Latest preprint reviews

1. Intracellular Helix-Loop-Helix Domain Modulates Inactivation Kinetics of Mammalian TRPV5 and TRPV6 Channels

   This article has 5 authors:

   1. Lisandra Flores-Aldama
   2. Daniel Bustos
   3. Deny Cabezas-Bratesco
   4. Wendy Gonzalez
   5. Sebastian E. Brauchi

   This article has been curated by 1 group:

   • Curated by Biophysics Colab

     Evaluation statement (1 September 2023)

     Flores-Aldama and colleagues set out to identify molecular determinants of fast inactivation in the TRPV6 ion channel, a mechanism not observed in the closely related TRPV5 channel. The work focuses on a helix-loop-helix (HLH) motif, located at the interface between several important regions for channel gating. Using molecular dynamics simulations and analysis of mutations, the authors identify pairs of amino acid residues in a structural triad formed by the HLH, S2-S3 linker, and transmembrane domains, which show different conformations in the available TRPV5 and TRPV6 cryo-EM structures. An important aspect of the study is that some of the structural hypotheses were derived from an evolutionary analysis of sequences from orthologues of both channels, demonstrating the value of this type of analysis.

     Biophysics Colab considers this to be a convincing study and recommends it to scientists interested in the molecular determinants of ion channel gating.

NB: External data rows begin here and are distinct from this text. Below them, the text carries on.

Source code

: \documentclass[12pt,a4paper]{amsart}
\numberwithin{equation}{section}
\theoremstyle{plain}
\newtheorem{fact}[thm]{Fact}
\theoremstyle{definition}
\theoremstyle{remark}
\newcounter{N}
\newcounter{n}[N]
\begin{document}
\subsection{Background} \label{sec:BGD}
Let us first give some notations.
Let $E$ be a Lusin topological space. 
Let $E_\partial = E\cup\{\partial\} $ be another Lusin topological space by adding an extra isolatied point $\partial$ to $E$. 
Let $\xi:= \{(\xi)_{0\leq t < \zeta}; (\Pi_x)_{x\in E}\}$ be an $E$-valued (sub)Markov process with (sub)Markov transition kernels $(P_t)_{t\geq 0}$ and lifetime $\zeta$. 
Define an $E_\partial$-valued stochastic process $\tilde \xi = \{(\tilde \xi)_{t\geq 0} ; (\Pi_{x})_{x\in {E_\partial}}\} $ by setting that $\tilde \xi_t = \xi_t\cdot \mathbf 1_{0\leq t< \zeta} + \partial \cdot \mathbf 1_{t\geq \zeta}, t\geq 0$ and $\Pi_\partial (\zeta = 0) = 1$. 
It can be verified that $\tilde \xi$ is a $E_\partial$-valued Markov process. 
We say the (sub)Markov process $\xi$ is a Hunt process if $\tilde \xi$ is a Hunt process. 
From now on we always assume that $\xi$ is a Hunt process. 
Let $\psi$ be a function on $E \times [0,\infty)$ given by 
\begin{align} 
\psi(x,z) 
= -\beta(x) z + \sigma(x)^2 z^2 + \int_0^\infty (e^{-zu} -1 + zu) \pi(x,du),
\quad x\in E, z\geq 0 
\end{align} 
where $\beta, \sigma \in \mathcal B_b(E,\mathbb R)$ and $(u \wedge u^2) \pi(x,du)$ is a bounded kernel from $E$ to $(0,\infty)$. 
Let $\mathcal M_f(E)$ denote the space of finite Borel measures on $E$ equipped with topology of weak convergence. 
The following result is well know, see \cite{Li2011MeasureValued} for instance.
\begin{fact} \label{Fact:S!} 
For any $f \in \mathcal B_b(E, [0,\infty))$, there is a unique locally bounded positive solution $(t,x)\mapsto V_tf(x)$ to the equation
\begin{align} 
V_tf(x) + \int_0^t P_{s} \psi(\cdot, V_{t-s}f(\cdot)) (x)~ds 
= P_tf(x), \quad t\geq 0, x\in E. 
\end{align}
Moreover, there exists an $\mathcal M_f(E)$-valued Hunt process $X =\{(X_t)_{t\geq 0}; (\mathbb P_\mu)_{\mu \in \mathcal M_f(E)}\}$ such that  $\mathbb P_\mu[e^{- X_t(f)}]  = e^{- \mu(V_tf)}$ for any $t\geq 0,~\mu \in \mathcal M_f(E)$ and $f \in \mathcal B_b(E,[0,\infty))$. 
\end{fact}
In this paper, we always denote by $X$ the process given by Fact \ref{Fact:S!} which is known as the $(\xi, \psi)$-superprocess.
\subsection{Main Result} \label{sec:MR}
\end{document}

     (This evaluation by Biophysics Colab refers to the version of record for this work, which is linked to and has been revised from the original preprint following peer review.)

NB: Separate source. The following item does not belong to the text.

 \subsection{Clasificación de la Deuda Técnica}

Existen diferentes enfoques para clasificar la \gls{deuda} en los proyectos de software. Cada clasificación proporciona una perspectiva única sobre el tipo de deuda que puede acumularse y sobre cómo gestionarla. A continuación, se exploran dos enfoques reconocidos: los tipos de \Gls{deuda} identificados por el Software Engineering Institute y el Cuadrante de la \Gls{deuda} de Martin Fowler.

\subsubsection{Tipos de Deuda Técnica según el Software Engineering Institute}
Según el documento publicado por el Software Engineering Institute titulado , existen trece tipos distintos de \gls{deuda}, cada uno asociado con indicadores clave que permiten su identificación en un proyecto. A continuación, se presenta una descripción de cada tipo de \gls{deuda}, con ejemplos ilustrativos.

   Reviewed by Biophysics Colab

2. Structures and membrane interactions of native serotonin transporter in complexes with psychostimulants

   This article has 4 authors:

   1. Dongxue Yang
   2. Zhiyu Zhao
   3. Emad Tajkhorshid
   4. Eric Gouaux

   This article has been curated by 1 group:

   • Curated by Biophysics Colab

     Evaluation statement (24 May 2023)

     Yang et al. present valuable information about ligand interactions with the serotonin transporter SERT, innovatively purified from pig brain using Fab fragments. The approach of using natively expressed SERT is notable for its potential insight into binding of endogenous membrane components such as lipids. Data distinguishing binding of the psychostimulants methamphetamine and cocaine add to our knowledge of substrate and inhibitor interactions with SERT and allow direct comparison with the closely related dopamine transporter DAT. The authors carefully state the limitations of their findings, including the possibility that the monomeric transporter stable in detergent micelles might exist in a multimeric state in native membranes.

     Biophysics Colab considers this to be a convincing study and recommends it to scientists interested in the structure, mechanism and ligand interactions of neurotransmitter transporters.

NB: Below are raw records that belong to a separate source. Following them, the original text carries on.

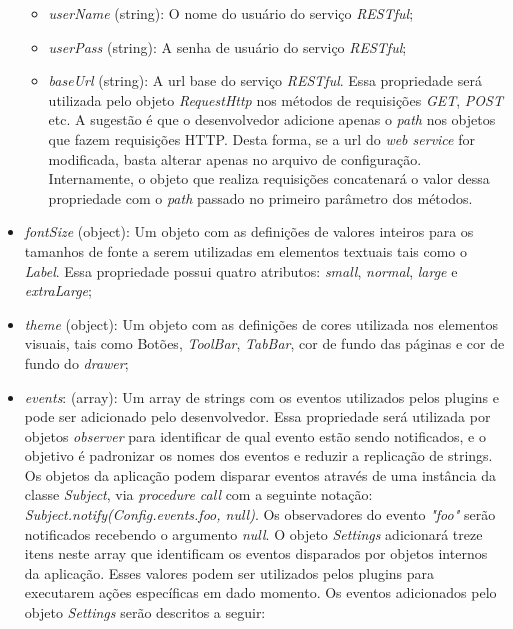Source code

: \begin{itemize}
	\begin{itemize}
		\item \textit{userName} (string): O nome do usuário do serviço \textit{RESTful};

		\item \textit{userPass} (string): A senha de usuário do serviço \textit{RESTful};

		\item \textit{baseUrl} (string): A url base do serviço \textit{RESTful}. Essa propriedade será utilizada pelo objeto \textit{RequestHttp} nos métodos de requisições \textit{GET}, \textit{POST} etc. A sugestão é que o desenvolvedor adicione apenas o \textit{path} nos objetos que fazem requisições HTTP. Desta forma, se a url do \textit{web service} for modificada, basta alterar apenas no arquivo de configuração. Internamente, o objeto que realiza requisições concatenará o valor dessa propriedade com o \textit{path} passado no primeiro parâmetro dos métodos.
	\end{itemize}

	\item \textit{fontSize} (object): Um objeto com as definições de valores inteiros para os tamanhos de fonte a serem utilizadas em elementos textuais tais como o \textit{Label}. Essa propriedade possui quatro atributos: \textit{small}, \textit{normal}, \textit{large} e \textit{extraLarge};

	\item \textit{theme} (object): Um objeto com as definições de cores utilizada nos elementos visuais, tais como Botões, \textit{ToolBar}, \textit{TabBar}, cor de fundo das páginas e cor de fundo do \textit{drawer};

	\item \textit{events}: (array): Um array de strings com os eventos utilizados pelos plugins e pode ser adicionado pelo desenvolvedor. Essa propriedade será utilizada por objetos \textit{observer} para identificar de qual evento estão sendo notificados, e o objetivo é padronizar os nomes dos eventos e reduzir a replicação de strings. Os objetos da aplicação podem disparar eventos através de uma instância da classe \textit{Subject}, via \textit{procedure call} com a seguinte notação: \textit{Subject.notify(Config.events.foo, null)}. Os observadores do evento \textit{"foo"} serão notificados recebendo o argumento \textit{null}. O objeto \textit{Settings} adicionará treze itens neste array que identificam os eventos disparados por objetos internos da aplicação. Esses valores podem ser utilizados pelos plugins para executarem ações específicas em dado momento. Os eventos adicionados pelo objeto \textit{Settings} serão descritos a seguir:


\end{itemize}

     (This evaluation by Biophysics Colab refers to version 2 of this preprint, which has been revised in response to peer review of version 1.)

   Reviewed by Biophysics Colab

3. Tuning aromatic contributions by site-specific encoding of fluorinated phenylalanine residues in bacterial and mammalian cells

   This article has 12 authors:

   1. Grace D. Galles
   2. Daniel T. Infield
   3. Colin J. Clark
   4. Marcus L. Hemshorn
   5. Shivani Manikandan
   6. Frederico Fazan
   7. Ali Rasouli
   8. Emad Tajkhorshid
   9. Jason D. Galpin
   10. Richard B. Cooley
   11. Ryan A. Mehl
   12. Christopher A. Ahern

   This article has been curated by 1 group:

   • Curated by Biophysics Colab

     Endorsement statement (3 October 2022)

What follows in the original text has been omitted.